Thanks for the info, but nope, it is using the wireless adapter. Even disabled the wired adapter & tried i. No luck.


----------



## rbenotti (Oct 22, 2003)

greg_burns said:


> Can you guys connect via the http*s* web page?
> 
> http*s*://<your tivo ip>
> 
> ...


Can I ping the server by IP address, yes.

Can I connect via https - no. Page can't be displayed.


----------



## ACraigL (Feb 12, 2003)

I just stumbled across the same problem. I can access both tivos over http but it through TivoDesktop got to "44 of 111" and then stated:

_There was an error while attempting to retrieve data from the selected DVR.

Tivo Desktop is unable to contact the DVR. This could be due to network problems, or the DVR might not be set to allow transfers. To check the DVR settings, go to www.tivo.com, then select "Manage My Account," and "DVR Preferences."_

This is definitely new with, and a result of the new update. No question.


----------



## bobfrank (Mar 17, 2005)

greg_burns said:


> Can you guys connect via the http*s* web page?
> 
> http*s*://<your tivo ip>
> 
> ...


Yes I can.

I can also get the list of programs to record from TiVo Desktop sometimes, but not consistantly.

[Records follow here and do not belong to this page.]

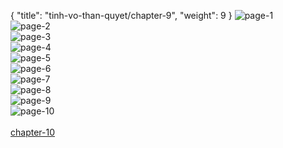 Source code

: { "title": "tinh-vo-than-quyet/chapter-9", "weight": 9 }
<img src="tinh-vo-than-quyet_0009_01-0d21c608e1d1741edd5f1aae90e69500.webp" alt="page-1" origin="https://3.bp.blogspot.com/-oMQGuR4uGgE/V6B-Z6LoWnI/AAAAAAAJIJo/44XoKLxtNAo/s0/Tinh-Vo-Than-Quyet-Chapter-9-P-1.jpg"><br/>
<img src="tinh-vo-than-quyet_0009_02-420ecf75ea5096dbb396040b8b701866.webp" alt="page-2" origin="https://3.bp.blogspot.com/-7yyLH3g1FSA/V6B-bvvodUI/AAAAAAAJIJs/6ZIc8JuEbdg/s0/Tinh-Vo-Than-Quyet-Chapter-9-P-2.jpg"><br/>
<img src="tinh-vo-than-quyet_0009_03-7dde87c8578d87a165775465d117b43f.webp" alt="page-3" origin="https://3.bp.blogspot.com/-TLmMPHZxp2w/V6B-c50UshI/AAAAAAAJIJw/4TSfeEpMnoE/s0/Tinh-Vo-Than-Quyet-Chapter-9-P-3.jpg"><br/>
<img src="tinh-vo-than-quyet_0009_04-e3a4d3836433dbe79aeb88f502f59292.webp" alt="page-4" origin="https://3.bp.blogspot.com/-54Sh12Te18c/V6B-eGZm8QI/AAAAAAAJIJ0/ukIGWIdktco/s0/Tinh-Vo-Than-Quyet-Chapter-9-P-4.jpg"><br/>
<img src="tinh-vo-than-quyet_0009_05-eca8fec189c9aa6d5864583c2936a5bb.webp" alt="page-5" origin="https://3.bp.blogspot.com/-iuWAeDuPTfY/V6B-fKFOq-I/AAAAAAAJIJ4/mojHYxEO98Q/s0/Tinh-Vo-Than-Quyet-Chapter-9-P-5.jpg"><br/>
<img src="tinh-vo-than-quyet_0009_06-4ca607ae2682d669b7a078e198e706b1.webp" alt="page-6" origin="https://3.bp.blogspot.com/-aB8Nx7U30L0/V6B-gGGFhaI/AAAAAAAJIJ8/Evq_R-08d2Q/s0/Tinh-Vo-Than-Quyet-Chapter-9-P-6.jpg"><br/>
<img src="tinh-vo-than-quyet_0009_07-ffcf68dd39bbf7233213740e2e395029.webp" alt="page-7" origin="https://3.bp.blogspot.com/-oDeUNDBAd-g/V6B-hi_NBfI/AAAAAAAJIKA/SK6DjbGtHwc/s0/Tinh-Vo-Than-Quyet-Chapter-9-P-7.jpg"><br/>
<img src="tinh-vo-than-quyet_0009_08-68c009cfda6184c47212019a172cdaf7.webp" alt="page-8" origin="https://3.bp.blogspot.com/-ISNNNO491lg/V6B-i9YmZwI/AAAAAAAJIKE/xRZxRCC7vWo/s0/Tinh-Vo-Than-Quyet-Chapter-9-P-8.jpg"><br/>
<img src="tinh-vo-than-quyet_0009_09-dfe52c02390e7525f41257571bb7a1f6.webp" alt="page-9" origin="https://3.bp.blogspot.com/-OG1JKj4V0u8/V6B-keoZwWI/AAAAAAAJIKI/4Z1WsKOdAbY/s0/Tinh-Vo-Than-Quyet-Chapter-9-P-9.jpg"><br/>
<img src="tinh-vo-than-quyet_0009_10-232ec8d2d70b3ed40981b8786b60a8a0.webp" alt="page-10" origin="https://3.bp.blogspot.com/-KaDA8mWFpqs/V6B-lzFX9NI/AAAAAAAJIKM/Rh0uX6rtRG4/s0/Tinh-Vo-Than-Quyet-Chapter-9-P-10.jpg"><br/>
<br/><a class="nextchap" href="/tinh-vo-than-quyet/chapter-10">chapter-10</a>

Prior to 9.1 TiVoDesktop was working smoothly.


----------



## rbenotti (Oct 22, 2003)

I tried restarting my TiVo manually, and the first time it hung (could ping the IP, but it never fully started). Tried again, and this time both machines can access/transfer.

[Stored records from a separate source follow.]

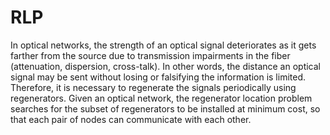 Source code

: # RLP
In optical networks, the strength of an optical signal deteriorates as it gets farther from the source due to transmission impairments in the fiber (attenuation, dispersion, cross-talk). In other words, the distance an optical signal may be sent without losing or falsifying the information is limited. Therefore, it is necessary to regenerate the signals periodically using regenerators. Given an optical network, the regenerator location problem searches for the subset of regenerators to be installed at minimum cost, so that each pair of nodes can communicate with each other. 

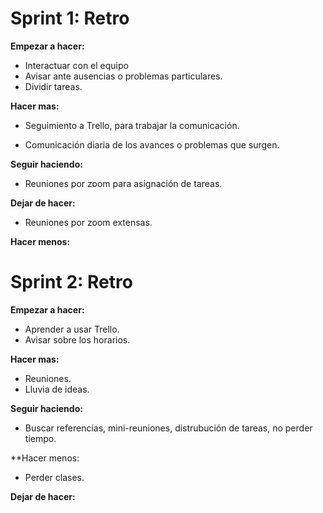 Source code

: # Sprint 1: Retro

**Empezar a hacer:**

- Interactuar con el equipo
- Avisar ante ausencias o problemas particulares. 
- Dividir tareas. 

**Hacer mas:**

- Seguimiento a Trello, para trabajar la comunicación. 

- Comunicación diaria de los avances o problemas que surgen.

**Seguir haciendo:**

- Reuniones por zoom para asignación de tareas.

**Dejar de hacer:**

- Reuniones por zoom extensas. 

**Hacer menos:**


# Sprint 2: Retro

**Empezar a hacer:**

- Aprender a usar Trello.
- Avisar sobre los horarios.

**Hacer mas:**

- Reuniones.
- Lluvia de ideas.

**Seguir haciendo:**

- Buscar referencias, mini-reuniones, distrubución de tareas, no perder tiempo. 


**Hacer menos: 
- Perder clases. 

**Dejar de hacer:**



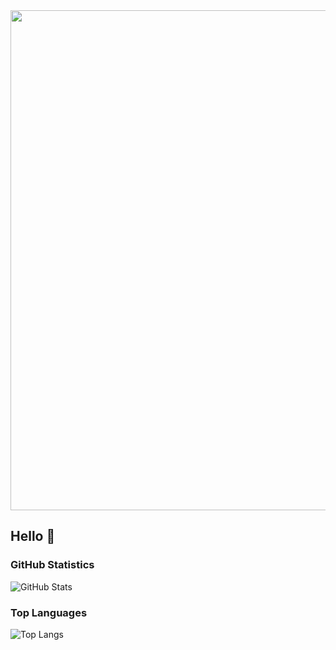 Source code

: <img width="800" src="https://developers.giphy.com/branch/master/static/api-512d36c09662682717108a38bbb5c57d.gif"/>

## Hello 👋

### GitHub Statistics
![GitHub Stats](https://github-readme-stats.vercel.app/api?username=RensvGemert&theme=radical)

### Top Languages
![Top Langs](https://github-readme-stats.vercel.app/api/top-langs/?username=RensvGemert&theme=tokyonight)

Must have an underlying issue on mine though.....


----------



## tender82 (Jan 5, 2007)

Same problem... with a twist.

2 computers at one house. One accesses my show list perfectly, the other (my laptop) used to access perfectly until the 9.1 rollout. Now, It comes up with a "There are No Tivo DVRs on this network."

I tried the website with my laptop and it worked and showed my list of shows.

Thoughts?
TT


----------



## rbenotti (Oct 22, 2003)

tender82 said:


> Same problem... with a twist.
> 
> 2 computers at one house. One accesses my show list perfectly, the other (my laptop) used to access perfectly until the 9.1 rollout. Now, It comes up with a "There are No Tivo DVRs on this network."
> 
> ...


On thing I noticed in my testing last night. With the TiVo server stopped, I have mixed results connecting. Once I start the TiVo server service, the desktop seems to connect more reliably.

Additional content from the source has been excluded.